Medical treatments generate a huge amount of data, but so far the healthcare sector has been slow to adopt AI for processing it. That’s all set to change. According to Frost & Sullivan, the AI market in healthcare could grow at a compound annual growth rate of 40 percent by 2021, potentially halving the cost of treatment.
AI can help healthcare professionals in several ways. It can help to assess the diagnosis and prognosis for disease, reducing human error rates and workload. It can also analyse complex data to provide new insights, potentially identifying previously unseen correlations that can lead to new treatments.
Of course, patients benefit too: because clinicians can do their job more effectively, patients can receive more timely and effective care, leading to improved outcomes.
Analysing diverse data formats
Healthcare data is stored in multiple formats, including numerical, text, images, scans, and audio & video. There are many research studies, demonstrating success in applying AI to these different data types.

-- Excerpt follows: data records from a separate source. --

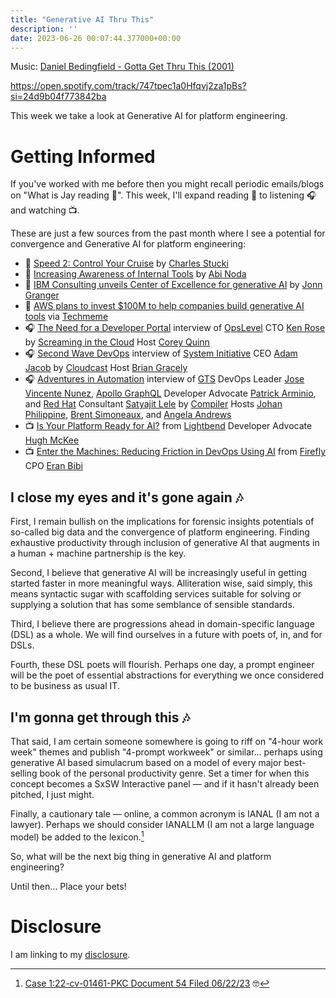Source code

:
 ```yaml
---
title: "Generative AI Thru This"
description: ''
date: 2023-06-26 00:07:44.377000+00:00
---
```


Music: [Daniel Bedingfield - Gotta Get Thru This (2001)](https://www.youtube.com/watch?v=b4eMyOzD9UI)

https://open.spotify.com/track/747tpec1a0Hfqvj2za1pBs?si=24d9b04f773842ba

This week we take a look at Generative AI for platform engineering.

# Getting Informed

If you've worked with me before then you might recall periodic emails/blogs on "What is Jay reading 📖". This week, I'll expand reading 📖 to listening 🎧 and watching 📺.

These are just a few sources from the past month where I see a potential for convergence and Generative AI for platform engineering:

- 📖 [Speed 2: Control Your Cruise](https://www.linkedin.com/pulse/speed-2-control-your-cruise-charles-stucki/) by [Charles Stucki](https://www.linkedin.com/in/charles-stucki/)
- 📖 [Increasing Awareness of Internal Tools](https://newsletter.abinoda.com/p/increasing-awareness-of-internal-tools) by [Abi Noda](https://www.linkedin.com/in/abinoda/)
- 📖 [IBM Consulting unveils Center of Excellence for generative AI](https://www.ibm.com/blog/ibm-consulting-unveils-center-of-excellence-for-generative-ai/) by [Jonn Granger](https://www.linkedin.com/in/johngrangeribm/)
- 📖 [AWS plans to invest $100M to help companies build generative AI tools](https://www.techmeme.com/230622/p36#a230622p36) via [Techmeme](https://www.techmeme.com)
- 🎧 [The Need for a Developer Portal](https://www.lastweekinaws.com/podcast/screaming-in-the-cloud/opslevel-and-the-need-for-a-developer-portal-with-kenneth-rose/) interview of [OpsLevel](https://www.opslevel.com) CTO [Ken Rose](https://www.linkedin.com/in/klprose/) by [Screaming in the Cloud](https://www.lastweekinaws.com/podcast/screaming-in-the-cloud/) Host [Corey Quinn](https://www.linkedin.com/in/coquinn/)
- 🎧 [Second Wave DevOps](https://www.thecloudcast.net/2023/06/second-wave-devops.html) interview of [System Initiative](https://www.systeminit.com) CEO [Adam Jacob](https://www.linkedin.com/in/adamjacob/) by [Cloudcast](https://www.thecloudcast.net) Host [Brian Gracely](https://www.linkedin.com/in/briangracely/)
- 🎧 [Adventures in Automation](https://www.redhat.com/en/compiler-podcast/adventures-in-automation) interview of [GTS](https://gtsx.com) DevOps Leader [Jose Vincente Nunez](https://www.linkedin.com/in/josevnz/), [Apollo GraphQL](https://www.apollographql.com) Developer Advocate [Patrick Arminio](https://www.linkedin.com/in/patrickarminio/), and [Red Hat](https://redhat.com) Consultant [Satyajit Lele](https://www.linkedin.com/in/satyajit-l-95010050/) by [Compiler](https://www.redhat.com/en/compiler-podcast/) Hosts [Johan Philippine](https://www.linkedin.com/in/johan-philippine-04b36514/), [Brent Simoneaux](https://www.linkedin.com/in/bsimoneaux/), and [Angela Andrews](https://www.linkedin.com/in/angelawandrews/)
- 📺 [Is Your Platform Ready for AI?](https://www.youtube.com/watch?v=1Ipmw8emh5A) from [Lightbend](https://www.lightbend.com) Developer Advocate [Hugh McKee](https://www.linkedin.com/in/mckeehugh/)
- 📺 [Enter the Machines: Reducing Friction in DevOps Using AI](https://www.youtube.com/watch?v=vWMUtQmDL44) from [Firefly](https://www.gofirefly.io) CPO [Eran Bibi](https://www.linkedin.com/in/eran-bibi/)

## I close my eyes and it's gone again 🎶

First, I remain bullish on the implications for forensic insights potentials of so-called big data and the convergence of platform engineering. Finding exhaustive productivity through inclusion of generative AI that augments in a human + machine partnership is the key.

Second, I believe that generative AI will be increasingly useful in getting started faster in more meaningful ways. Alliteration wise, said simply, this means syntactic sugar with scaffolding services suitable for solving or supplying a solution that has some semblance of sensible standards.

Third, I believe there are progressions ahead in domain-specific language (DSL) as a whole. We will find ourselves in a future with poets of, in, and for DSLs.

Fourth, these DSL poets will flourish. Perhaps one day, a prompt engineer will be the poet of essential abstractions for everything we once considered to be business as usual IT.

## I'm gonna get through this 🎶

That said, I am certain someone somewhere is going to riff on "4-hour work week" themes and publish "4-prompt workweek" or similar... perhaps using generative AI based simulacrum based on a model of every major best-selling book of the personal productivity genre. Set a timer for when this concept becomes a SxSW Interactive panel — and if it hasn't already been pitched, I just might.

Finally, a cautionary tale — online, a common acronym is IANAL (I am not a lawyer). Perhaps we should consider IANALLM (I am not a large language model) be added to the lexicon.[^legal]

So, what will be the next big thing in generative AI and platform engineering?

Until then… Place your bets!

# Disclosure

I am linking to my [disclosure](https://jaycuthrell.com/disclosure/).

[^legal]: [Case 1:22-cv-01461-PKC Document 54 Filed 06/22/23](https://www.courtlistener.com/docket/63107798/54/mata-v-avianca-inc/)
🤓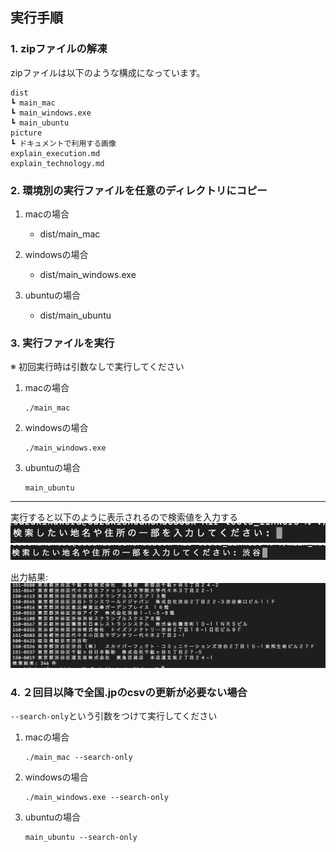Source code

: ## 実行手順

### 1. zipファイルの解凍
zipファイルは以下のような構成になっています。

```
dist
┗ main_mac
┗ main_windows.exe
┗ main_ubuntu
picture
┗ ドキュメントで利用する画像
explain_execution.md
explain_technology.md
```

### 2. 環境別の実行ファイルを任意のディレクトリにコピー
1. macの場合
    - dist/main_mac

2. windowsの場合
    - dist/main_windows.exe

3. ubuntuの場合
    - dist/main_ubuntu

### 3. 実行ファイルを実行
※ 初回実行時は引数なしで実行してください
1. macの場合
    ```
    ./main_mac
    ```

2. windowsの場合
    ```
    ./main_windows.exe
    ```

3. ubuntuの場合
    ```
    main_ubuntu
    ```
---

実行すると以下のように表示されるので検索値を入力する
![入力画面](./picture/入力画面.png)
![検索値](./picture/検索値.png)

出力結果:
![検索結果](./picture/検索結果.png)

### 4. ２回目以降で全国.jpのcsvの更新が必要ない場合
`--search-only`という引数をつけて実行してください

1. macの場合
    ```
    ./main_mac --search-only
    ```

2. windowsの場合
    ```
    ./main_windows.exe --search-only
    ```

3. ubuntuの場合
    ```
    main_ubuntu --search-only
    ```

For example, deep learning models can be used to analyse MRI scans and measure tumour growth in cancer patients. Using a convolutional neural network (CNN), false positives can be reduced, cutting the number of invasive biopsies carried out on patients. A team in China achieved 93 percent accuracy in distinguishing malignant from benign cancer by analysing elastograms, images that show the elasticity and stiffness of soft tissue.
Text-based data can also be processed using AI. Using a neural network to extract risk factors from 21 million electronic health records, 8500 patients were identified who were at risk of developing heart failure, with 85 percent accuracy. A similar technique was used to identify psychosis in patients with schizophrenia based on their speech patterns, with 100 percent accuracy.
In another study, a team in Canada used raw electrocardiogram (ECG) data to build a deep convolutional neural network (DCNN) model. It learned the key features of a life-threatening heart disease (paroxysmal atrial fibrillation) and was able to help with patient screening.
There are many more examples of how AI has been applied to healthcare data in the article Artificial Intelligence and Healthcare Data.
Overcoming the barriers
There are several barriers to overcome:
- The healthcare sector is only now becoming aware of how AI can help
- It can be difficult to get access to data for training models, because of the sensitivity of medical data
- It can be difficult to validate the AI models
In order to overcome these barriers, there needs to be closer cooperation between the healthcare sector and data scientists. According to a team from Harvard Medical School, pathologists had a 3.5 percent error rate in breast cancer diagnoses. An AI model cut the error rate to 2.9 percent. When pathologists were paired with AI, the error rate was further reduced to 0.5 percent.